It didn’t help her cause any that everyone except the criminals SWAT put in prison thought the tactical team was damn near perfect. They’d taken on some of the toughest and most ruthless crooks, gangbangers, and cartel goons in the city. You name the bad guys, Dallas SWAT had taken them on and taken them down. Considering the load of major shit storms the group had been involved in, they had a ridiculously low number of complaints filed against them. There’d been allegations, but nothing had ever come of them—not since the new team leader, Sergeant Gage Dixon, had taken over eight years ago. Since then, the SWAT team had been beyond perfect.
By itself, that was enough to make her suspicious. All organizations tended to screw up occasionally, no matter how dedicated and capable they were. But that rule didn’t seem to apply to the Dallas PD SWAT.
The police chief held them up as an example for the rest of the department to emulate, and for reasons she couldn’t figure out, the other divisions seemed eager to try. The mayor even used their exploits to roast other civic leaders across Texas and the southwest. Hell, even the Girl Scouts wanted to be associated with them, and SWAT was happy to oblige by lending their muscle-bound presence to the annual cookie sale kickoff every winter. As far as everyone in Dallas was concerned, the SWAT team was better than sliced bread, PB&J with the crusts cut off, and sex in an air-conditioned room—combined.
“Just what do you expect to find, Mac? That they don’t floss after eating popcorn?” her editor had asked in his deep Texas drawl. “Maybe the Dallas PD finally got something right for once. Maybe this city just has the best damn SWAT team in the country.”
Mac had good reason to believe the SWAT team was crooked and a danger to everyone around them. But she had to be damn careful how she sold it to her editor.

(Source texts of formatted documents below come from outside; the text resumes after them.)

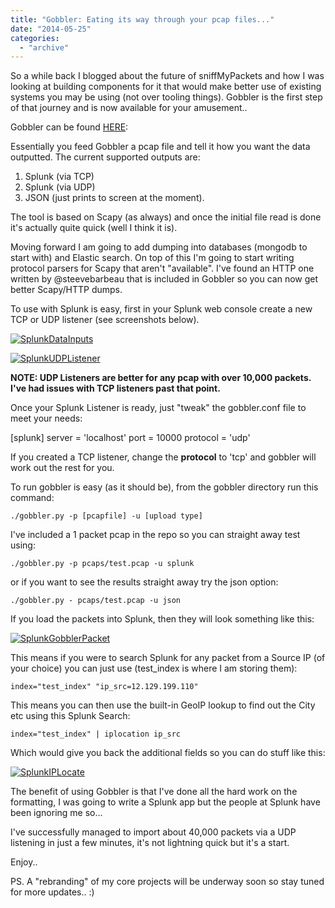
 ```yaml
---
title: "Gobbler: Eating its way through your pcap files..."
date: "2014-05-25"
categories: 
  - "archive"
---
```


So a while back I blogged about the future of sniffMyPackets and how I was looking at building components for it that would make better use of existing systems you may be using (not over tooling things). Gobbler is the first step of that journey and is now available for your amusement..

Gobbler can be found [HERE](https://github.com/catalyst256/gobbler):

Essentially you feed Gobbler a pcap file and tell it how you want the data outputted. The current supported outputs are:

1. Splunk (via TCP)
2. Splunk (via UDP)
3. JSON (just prints to screen at the moment).

The tool is based on Scapy (as always) and once the initial file read is done it's actually quite quick (well I think it is).

Moving forward I am going to add dumping into databases (mongodb to start with) and Elastic search. On top of this I'm going to start writing protocol parsers for Scapy that aren't "available". I've found an HTTP one written by @steevebarbeau that is included in Gobbler so you can now get better Scapy/HTTP dumps.

To use with Splunk is easy, first in your Splunk web console create a new TCP or UDP listener (see screenshots below).

[![SplunkDataInputs](http://theitgeekchronicles.files.wordpress.com/2014/05/splunkdatainputs.png?w=300)](http://theitgeekchronicles.files.wordpress.com/2014/05/splunkdatainputs.png)

[![SplunkUDPListener](http://theitgeekchronicles.files.wordpress.com/2014/05/splunkudplistener.png?w=300)](http://theitgeekchronicles.files.wordpress.com/2014/05/splunkudplistener.png)

**NOTE: UDP Listeners are better for any pcap with over 10,000 packets. I've had issues with TCP listeners past that point.**

Once your Splunk Listener is ready, just "tweak" the gobbler.conf file to meet your needs:

\[splunk\] server = 'localhost' port = 10000 protocol = 'udp'

If you created a TCP listener, change the **protocol** to 'tcp' and gobbler will work out the rest for you.

To run gobbler is easy (as it should be), from the gobbler directory run this command:

`./gobbler.py -p [pcapfile] -u [upload type]`

I've included a 1 packet pcap in the repo so you can straight away test using:

`./gobbler.py -p pcaps/test.pcap -u splunk`

or if you want to see the results straight away try the json option:

`./gobbler.py - pcaps/test.pcap -u json`

If you load the packets into Splunk, then they will look something like this:

[![SplunkGobblerPacket](http://theitgeekchronicles.files.wordpress.com/2014/05/splunkgobblerpacket.png?w=300)](http://theitgeekchronicles.files.wordpress.com/2014/05/splunkgobblerpacket.png)

This means if you were to search Splunk for any packet from a Source IP (of your choice) you can just use (test\_index is where I am storing them):

`index="test_index" "ip_src=12.129.199.110"`

This means you can then use the built-in GeoIP lookup to find out the City etc using this Splunk Search:

`index="test_index" | iplocation ip_src`

Which would give you back the additional fields so you can do stuff like this:

[![SplunkIPLocate](http://theitgeekchronicles.files.wordpress.com/2014/05/splunkiplocate.png?w=300)](http://theitgeekchronicles.files.wordpress.com/2014/05/splunkiplocate.png)

The benefit of using Gobbler is that I've done all the hard work on the formatting, I was going to write a Splunk app but the people at Splunk have been ignoring me so...

I've successfully managed to import about 40,000 packets via a UDP listening in just a few minutes, it's not lightning quick but it's a start.

Enjoy..

PS. A "rebranding" of my core projects will be underway soon so stay tuned for more updates.. :)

She had a hard time believing the story, and she’d heard it firsthand from an eyewitness named Marvin Cole.
Marvin was a two-time loser currently out on bail awaiting trial, this time for kidnapping, assault, and resisting arrest. Normally, Mac wouldn’t have given the guy the time it took to call security to escort him out of the building. But then he had something on the one group of people in Dallas who were damn near untouchable—SWAT.
She was intrigued, so she’d bought him a cup of coffee in the newspaper’s break room and listened to his story. She figured it was sour grapes—they had busted his ass, after all—but she pretended to pay attention as Marvin described how two big SWAT guys had smashed in the reinforced door of his secret hideout, tossed him around like a rag doll, and took the kid he’d been holding for ransom.

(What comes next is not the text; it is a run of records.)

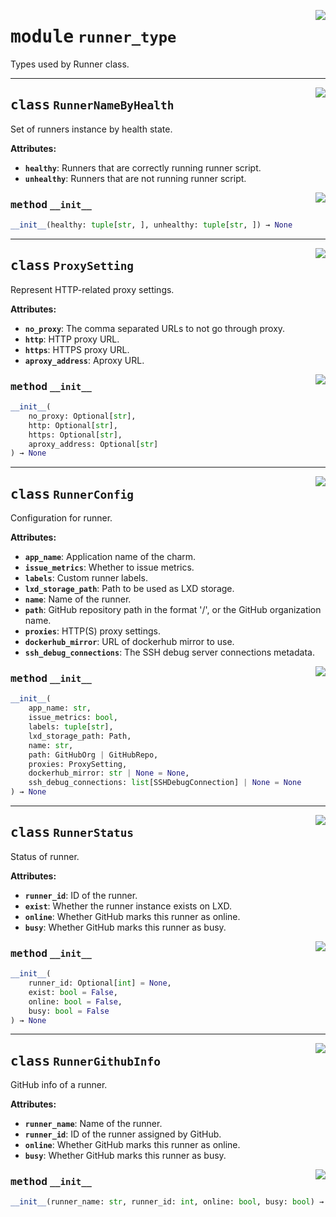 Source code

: <!-- markdownlint-disable -->

<a href="../src/runner_type.py#L0"><img align="right" style="float:right;" src="https://img.shields.io/badge/-source-cccccc?style=flat-square"></a>

# <kbd>module</kbd> `runner_type`
Types used by Runner class. 



---

<a href="../src/runner_type.py#L16"><img align="right" style="float:right;" src="https://img.shields.io/badge/-source-cccccc?style=flat-square"></a>

## <kbd>class</kbd> `RunnerNameByHealth`
Set of runners instance by health state. 



**Attributes:**
 
 - <b>`healthy`</b>:  Runners that are correctly running runner script. 
 - <b>`unhealthy`</b>:  Runners that are not running runner script. 

<a href="../<string>"><img align="right" style="float:right;" src="https://img.shields.io/badge/-source-cccccc?style=flat-square"></a>

### <kbd>method</kbd> `__init__`

```python
__init__(healthy: tuple[str, ], unhealthy: tuple[str, ]) → None
```









---

<a href="../src/runner_type.py#L29"><img align="right" style="float:right;" src="https://img.shields.io/badge/-source-cccccc?style=flat-square"></a>

## <kbd>class</kbd> `ProxySetting`
Represent HTTP-related proxy settings. 



**Attributes:**
 
 - <b>`no_proxy`</b>:  The comma separated URLs to not go through proxy. 
 - <b>`http`</b>:  HTTP proxy URL. 
 - <b>`https`</b>:  HTTPS proxy URL. 
 - <b>`aproxy_address`</b>:  Aproxy URL. 

<a href="../<string>"><img align="right" style="float:right;" src="https://img.shields.io/badge/-source-cccccc?style=flat-square"></a>

### <kbd>method</kbd> `__init__`

```python
__init__(
    no_proxy: Optional[str],
    http: Optional[str],
    https: Optional[str],
    aproxy_address: Optional[str]
) → None
```









---

<a href="../src/runner_type.py#L46"><img align="right" style="float:right;" src="https://img.shields.io/badge/-source-cccccc?style=flat-square"></a>

## <kbd>class</kbd> `RunnerConfig`
Configuration for runner. 



**Attributes:**
 
 - <b>`app_name`</b>:  Application name of the charm. 
 - <b>`issue_metrics`</b>:  Whether to issue metrics. 
 - <b>`labels`</b>:  Custom runner labels. 
 - <b>`lxd_storage_path`</b>:  Path to be used as LXD storage. 
 - <b>`name`</b>:  Name of the runner. 
 - <b>`path`</b>:  GitHub repository path in the format '<owner>/<repo>', or the GitHub organization  name. 
 - <b>`proxies`</b>:  HTTP(S) proxy settings. 
 - <b>`dockerhub_mirror`</b>:  URL of dockerhub mirror to use. 
 - <b>`ssh_debug_connections`</b>:  The SSH debug server connections metadata. 

<a href="../<string>"><img align="right" style="float:right;" src="https://img.shields.io/badge/-source-cccccc?style=flat-square"></a>

### <kbd>method</kbd> `__init__`

```python
__init__(
    app_name: str,
    issue_metrics: bool,
    labels: tuple[str],
    lxd_storage_path: Path,
    name: str,
    path: GitHubOrg | GitHubRepo,
    proxies: ProxySetting,
    dockerhub_mirror: str | None = None,
    ssh_debug_connections: list[SSHDebugConnection] | None = None
) → None
```









---

<a href="../src/runner_type.py#L75"><img align="right" style="float:right;" src="https://img.shields.io/badge/-source-cccccc?style=flat-square"></a>

## <kbd>class</kbd> `RunnerStatus`
Status of runner. 



**Attributes:**
 
 - <b>`runner_id`</b>:  ID of the runner. 
 - <b>`exist`</b>:  Whether the runner instance exists on LXD. 
 - <b>`online`</b>:  Whether GitHub marks this runner as online. 
 - <b>`busy`</b>:  Whether GitHub marks this runner as busy. 

<a href="../<string>"><img align="right" style="float:right;" src="https://img.shields.io/badge/-source-cccccc?style=flat-square"></a>

### <kbd>method</kbd> `__init__`

```python
__init__(
    runner_id: Optional[int] = None,
    exist: bool = False,
    online: bool = False,
    busy: bool = False
) → None
```









---

<a href="../src/runner_type.py#L92"><img align="right" style="float:right;" src="https://img.shields.io/badge/-source-cccccc?style=flat-square"></a>

## <kbd>class</kbd> `RunnerGithubInfo`
GitHub info of a runner. 



**Attributes:**
 
 - <b>`runner_name`</b>:  Name of the runner. 
 - <b>`runner_id`</b>:  ID of the runner assigned by GitHub. 
 - <b>`online`</b>:  Whether GitHub marks this runner as online. 
 - <b>`busy`</b>:  Whether GitHub marks this runner as busy. 

<a href="../<string>"><img align="right" style="float:right;" src="https://img.shields.io/badge/-source-cccccc?style=flat-square"></a>

### <kbd>method</kbd> `__init__`

```python
__init__(runner_name: str, runner_id: int, online: bool, busy: bool) → None
```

She didn’t exactly swoon from excitement, but then Marvin described how one of the SWAT officers had growled like an animal, then grabbed him and shoved him up against the wall, holding him there with one hand as his feet dangled above the floor. The only reason that got her attention was because Marvin weighed about 350 pounds—and most of it was muscle. Still, SWAT guys were big and tough—everyone knew that. Marvin must have seen how skeptical she was because he opened his shirt and showed her the two sets of four parallel scratches gouged in the muscles of his enormous chest. He looked as if he’d been clawed by a big animal.
“Son of a bitch did that with his bare hands. I lived on the streets my whole life, so I know when someone’s messed up,” he said as he slowly buttoned his shirt and sat down. “Those SWAT dudes that everyone’s so freaking impressed with? They’re on something.”
She lifted a brow. “You mean like steroids?”
Marvin shook his head. “Hell no, lady. Shit, I take steroids and I ain’t never acted like that. No, those cats are on something really serious. Something that makes them crazy strong.”
The idea that SWAT members were on some kind of designer drug was insane, but Marvin wasn’t making up the ragged marks on his chest.
“What do you hope to gain from telling me this?” she asked him. “Even if this is a case of police brutality, I don’t think it’s going to keep you out of jail.”
Marvin shrugged. “Probably not. But maybe it might land one of them in there with me.”
She’d sat in the conference room for a long time figuring out what to do. The possibility that Marvin was right had buried itself in her soul too deep to let go. But while convincing her boss to let her run with the story had been easy, getting close enough to any of the guys on the SWAT team to find out what they were hiding, if anything, was damn near impossible. As far as she could tell, they only hung out with each other, and it wasn’t at any bar or club she could find. They only worked out at their own facility, so she couldn’t bump into them at the gym or along a running path somewhere. And if they bought their groceries from a store anywhere in the Dallas area, she couldn’t figure out where.